In January 2018, five COWI employees landed at Kigali International Airport with an important mission ahead of them: join forces with a team of local workers and install the main structure of an 80m long footbridge in the small village of Kucyaruseke in southern Rwanda, using only limited materials and equipment, and facing major language barriers. This would be no easy feat.
One of these five team members was Musa Chunge.
Laying the groundwork
Musa grew up in a household with two doctors as parents. Reflecting back, it makes sense to him where his natural inclination to seek out human connection and his desire to leave behind a positive personal impact on society came from.
“I really enjoyed physics and maths in high school, but I wanted to pursue them in a practical and tactile way that would also offer a high degree of human connection. Engineering seemed to provide that for me. Plus, the scale you get to play with in civil engineering is just fantastic.”
Bridges in particular were always an interesting area of exploration for him.
“Bridges define a landscape. While working on them, you often get to see the story behind them, from the architectural vision to the structural design, detailing and then to construction and use. Technically, they offer many unique challenges, which I find quite fascinating and exciting. When done right, bridges are the pinnacle of civil engineering – structures that provide elegant and inspiring solutions to the most basic problem of getting from A to B.”
A new opportunity
When COWI partnered with the non-profit organisation Bridges to Prosperity for the eighth time to build a bridge in a developing country, Musa felt this was a perfect opportunity to combine a few of the things he is passionate about.
“What initially appealed to me about this project was the direct interaction with the community that would use the bridge on a daily basis. Sometimes while working on very big projects, you can feel a bit disconnected from the end user, from the actual people who will be crossing a bridge.”
He also felt a personal connection to the vision of the organisation.
“For Bridges to Prosperity, it’s not about going in and just fixing the problem. It’s more structured around partnering with the locals to empower them to build and take ownership of their new crossing, instead of us coming in to 'save' them.”
When Musa and the team arrived on site in Kucyaruseke, the need for this type of project became even more evident than before. Rwanda is referred to as the land of 1000 hills, so travelling across valleys and rivers can be challenging. Water levels often change rapidly from heavy rainfall, and the small bridges that locals set up are seasonal and poor quality.

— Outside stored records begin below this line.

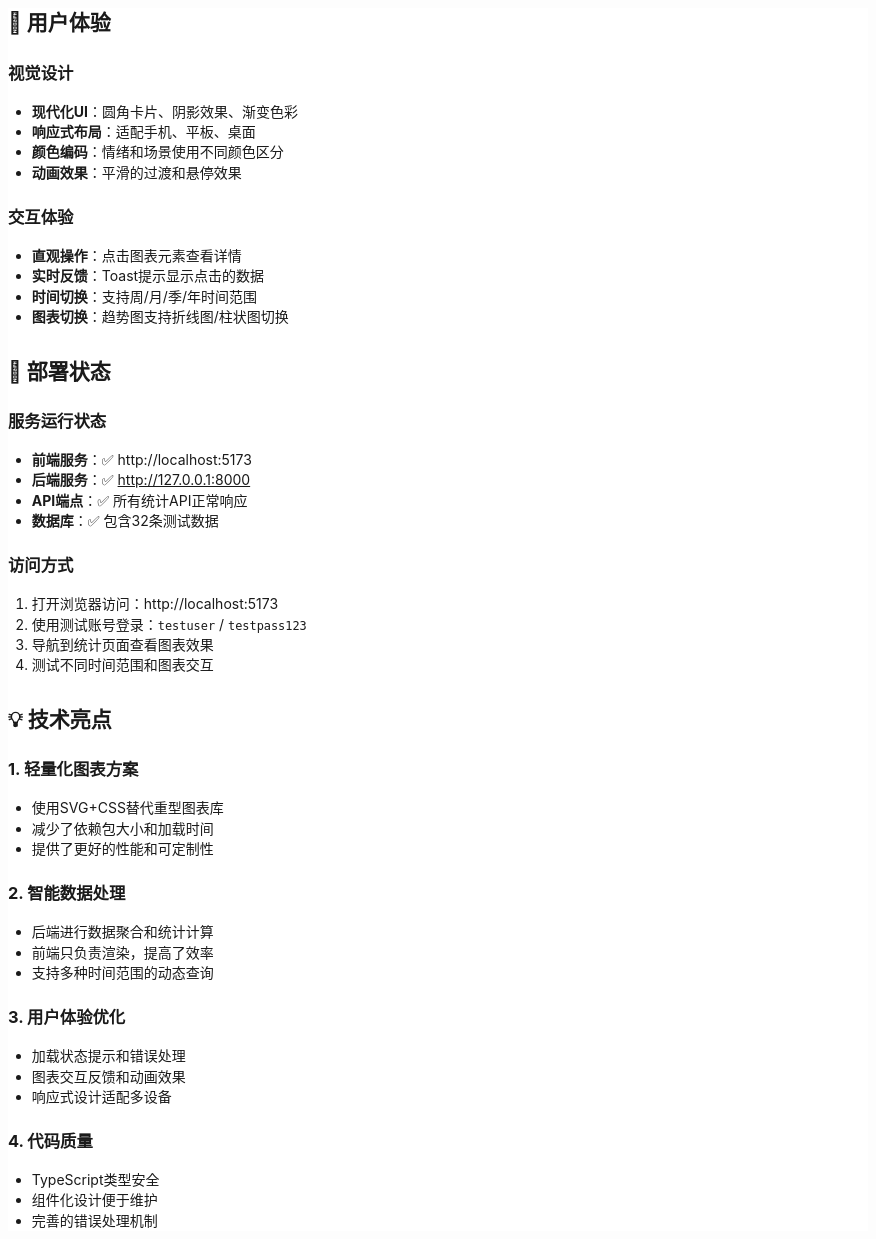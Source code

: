 ## 🎨 用户体验

### 视觉设计
- **现代化UI**：圆角卡片、阴影效果、渐变色彩
- **响应式布局**：适配手机、平板、桌面
- **颜色编码**：情绪和场景使用不同颜色区分
- **动画效果**：平滑的过渡和悬停效果

### 交互体验
- **直观操作**：点击图表元素查看详情
- **实时反馈**：Toast提示显示点击的数据
- **时间切换**：支持周/月/季/年时间范围
- **图表切换**：趋势图支持折线图/柱状图切换

## 🚀 部署状态

### 服务运行状态
- **前端服务**：✅ http://localhost:5173
- **后端服务**：✅ http://127.0.0.1:8000
- **API端点**：✅ 所有统计API正常响应
- **数据库**：✅ 包含32条测试数据

### 访问方式
1. 打开浏览器访问：http://localhost:5173
2. 使用测试账号登录：`testuser` / `testpass123`
3. 导航到统计页面查看图表效果
4. 测试不同时间范围和图表交互

## 💡 技术亮点

### 1. 轻量化图表方案
- 使用SVG+CSS替代重型图表库
- 减少了依赖包大小和加载时间
- 提供了更好的性能和可定制性

### 2. 智能数据处理
- 后端进行数据聚合和统计计算
- 前端只负责渲染，提高了效率
- 支持多种时间范围的动态查询

### 3. 用户体验优化
- 加载状态提示和错误处理
- 图表交互反馈和动画效果
- 响应式设计适配多设备

### 4. 代码质量
- TypeScript类型安全
- 组件化设计便于维护
- 完善的错误处理机制
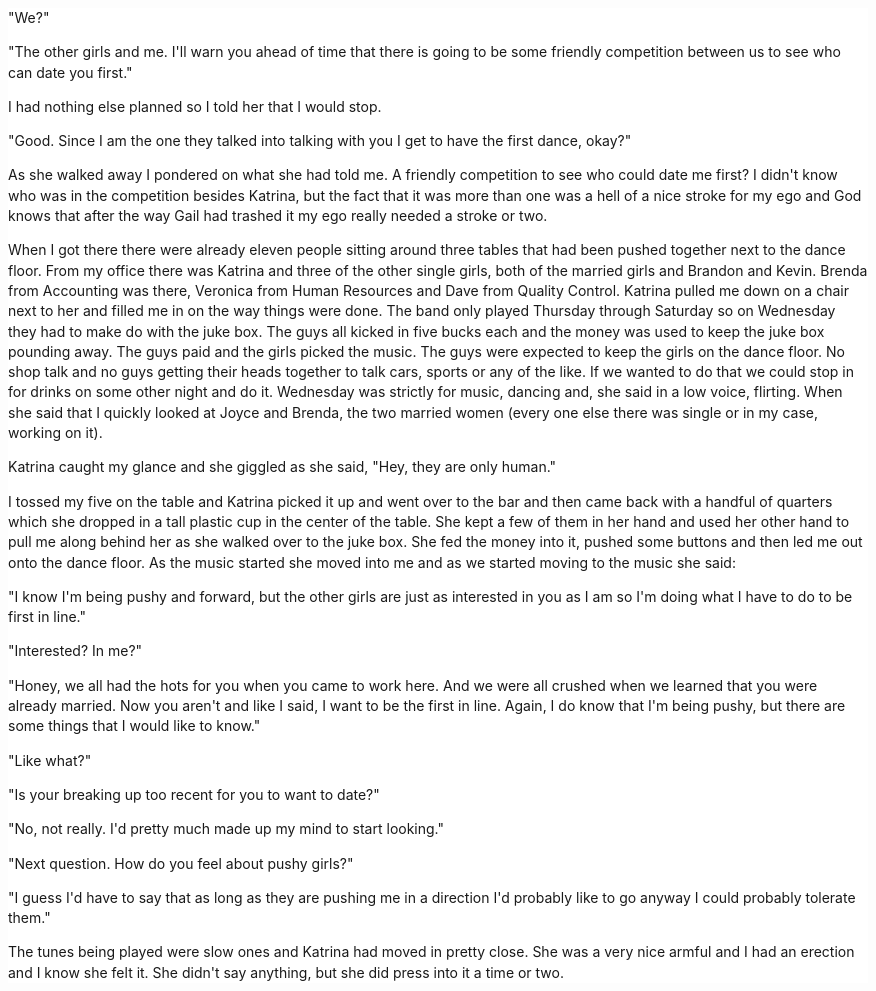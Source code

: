 "We?" 

"The other girls and me. I'll warn you ahead of time that there is going to be some friendly competition between us to see who can date you first." 

I had nothing else planned so I told her that I would stop. 

"Good. Since I am the one they talked into talking with you I get to have the first dance, okay?" 

As she walked away I pondered on what she had told me. A friendly competition to see who could date me first? I didn't know who was in the competition besides Katrina, but the fact that it was more than one was a hell of a nice stroke for my ego and God knows that after the way Gail had trashed it my ego really needed a stroke or two. 

When I got there there were already eleven people sitting around three tables that had been pushed together next to the dance floor. From my office there was Katrina and three of the other single girls, both of the married girls and Brandon and Kevin. Brenda from Accounting was there, Veronica from Human Resources and Dave from Quality Control. Katrina pulled me down on a chair next to her and filled me in on the way things were done. The band only played Thursday through Saturday so on Wednesday they had to make do with the juke box. The guys all kicked in five bucks each and the money was used to keep the juke box pounding away. The guys paid and the girls picked the music. The guys were expected to keep the girls on the dance floor. No shop talk and no guys getting their heads together to talk cars, sports or any of the like. If we wanted to do that we could stop in for drinks on some other night and do it. Wednesday was strictly for music, dancing and, she said in a low voice, flirting. When she said that I quickly looked at Joyce and Brenda, the two married women (every one else there was single or in my case, working on it). 

Katrina caught my glance and she giggled as she said, "Hey, they are only human." 

I tossed my five on the table and Katrina picked it up and went over to the bar and then came back with a handful of quarters which she dropped in a tall plastic cup in the center of the table. She kept a few of them in her hand and used her other hand to pull me along behind her as she walked over to the juke box. She fed the money into it, pushed some buttons and then led me out onto the dance floor. As the music started she moved into me and as we started moving to the music she said: 

"I know I'm being pushy and forward, but the other girls are just as interested in you as I am so I'm doing what I have to do to be first in line." 

"Interested? In me?" 

"Honey, we all had the hots for you when you came to work here. And we were all crushed when we learned that you were already married. Now you aren't and like I said, I want to be the first in line. Again, I do know that I'm being pushy, but there are some things that I would like to know." 

"Like what?" 

"Is your breaking up too recent for you to want to date?" 

"No, not really. I'd pretty much made up my mind to start looking." 

"Next question. How do you feel about pushy girls?" 

"I guess I'd have to say that as long as they are pushing me in a direction I'd probably like to go anyway I could probably tolerate them." 

The tunes being played were slow ones and Katrina had moved in pretty close. She was a very nice armful and I had an erection and I know she felt it. She didn't say anything, but she did press into it a time or two. 
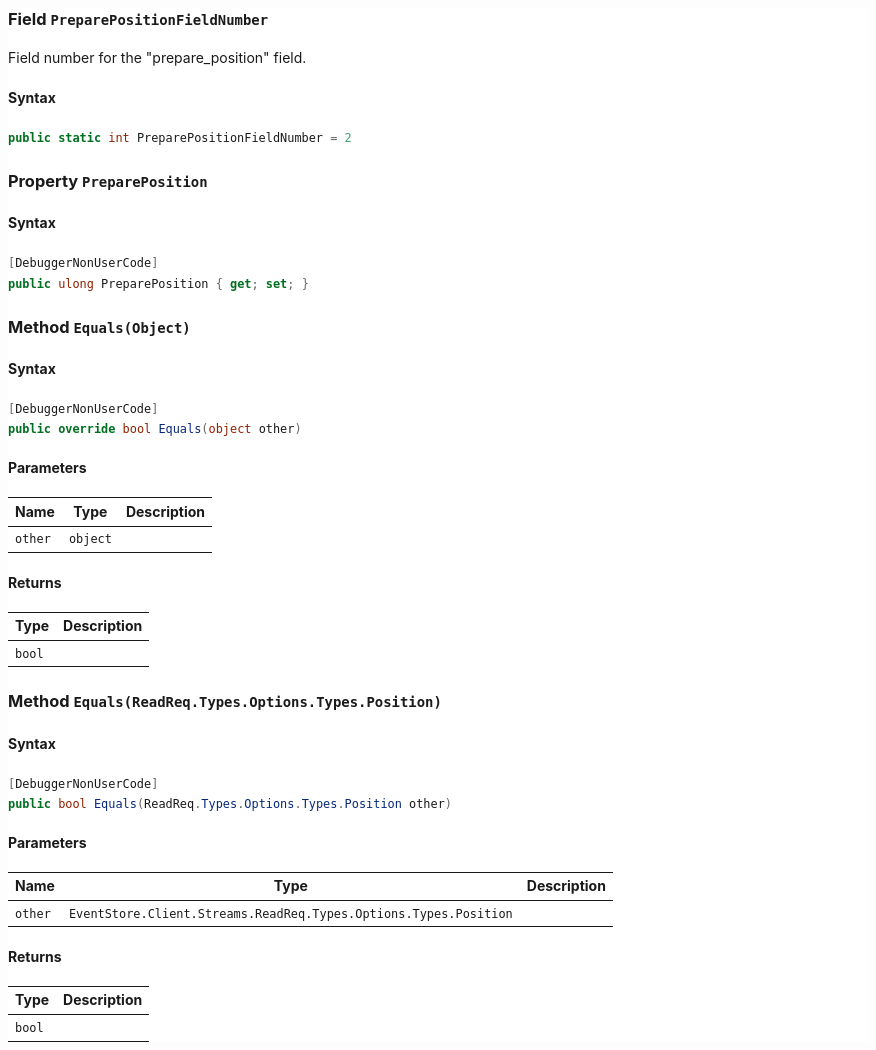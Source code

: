 
### Field `PreparePositionFieldNumber`
Field number for the &quot;prepare_position&quot; field.
#### Syntax
```csharp
public static int PreparePositionFieldNumber = 2
```


### Property `PreparePosition`

#### Syntax
```csharp
[DebuggerNonUserCode]
public ulong PreparePosition { get; set; }
```


### Method `Equals(Object)`

#### Syntax
```csharp
[DebuggerNonUserCode]
public override bool Equals(object other)
```
#### Parameters
Name | Type | Description
--- | --- | ---
`other` | `object` | 

#### Returns
Type | Description
--- | ---
`bool` | 



### Method `Equals(ReadReq.Types.Options.Types.Position)`

#### Syntax
```csharp
[DebuggerNonUserCode]
public bool Equals(ReadReq.Types.Options.Types.Position other)
```
#### Parameters
Name | Type | Description
--- | --- | ---
`other` | `EventStore.Client.Streams.ReadReq.Types.Options.Types.Position` | 

#### Returns
Type | Description
--- | ---
`bool` | 
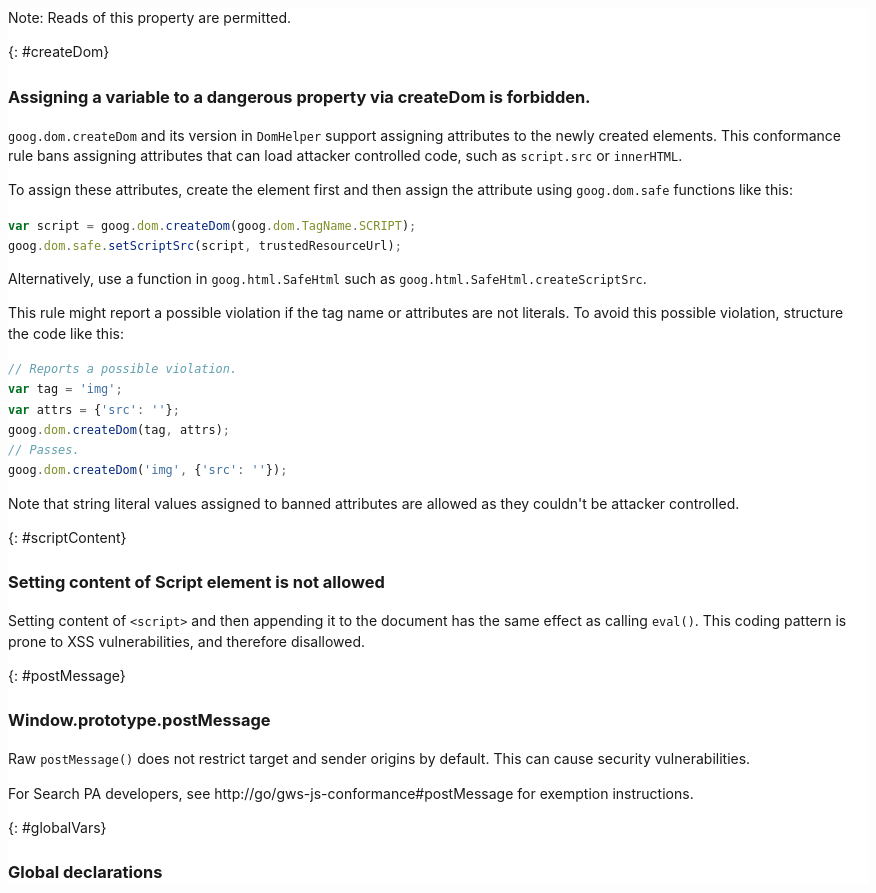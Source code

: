 Note: Reads of this property are permitted.

{: #createDom}
### Assigning a variable to a dangerous property via createDom is forbidden. 

`goog.dom.createDom` and its version in `DomHelper` support assigning attributes
to the newly created elements. This conformance rule bans assigning attributes
that can load attacker controlled code, such as `script.src` or `innerHTML`.

To assign these attributes, create the element first and then assign the
attribute using `goog.dom.safe` functions like this:

```js
var script = goog.dom.createDom(goog.dom.TagName.SCRIPT);
goog.dom.safe.setScriptSrc(script, trustedResourceUrl);
```

Alternatively, use a function in `goog.html.SafeHtml` such as
`goog.html.SafeHtml.createScriptSrc`.

This rule might report a possible violation if the tag name or attributes are
not literals. To avoid this possible violation, structure the code like this:

```js
// Reports a possible violation.
var tag = 'img';
var attrs = {'src': ''};
goog.dom.createDom(tag, attrs);
// Passes.
goog.dom.createDom('img', {'src': ''});
```

Note that string literal values assigned to banned attributes are allowed as
they couldn't be attacker controlled.

{: #scriptContent}
### Setting content of Script element is not allowed 

Setting content of `<script>` and then appending it to the document has the same
effect as calling `eval()`. This coding pattern is prone to XSS vulnerabilities,
and therefore disallowed.

{: #postMessage}
### Window.prototype.postMessage 

Raw `postMessage()` does not restrict target and sender origins by default. This
can cause security vulnerabilities.


For Search PA developers, see http://go/gws-js-conformance#postMessage for
exemption instructions. 

{: #globalVars}
### Global declarations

A different kind of compensation
The real highlight of the trip for Musa was seeing the community members cross the bridge for the very first time.
“Singing and dancing in celebration with the local workers really touched me. The history of Rwanda is painful, and most of the people we worked with lived through the genocide. We were joyful and proud of our accomplishment, because we created this new connection and crossing together. It was such a rewarding day.”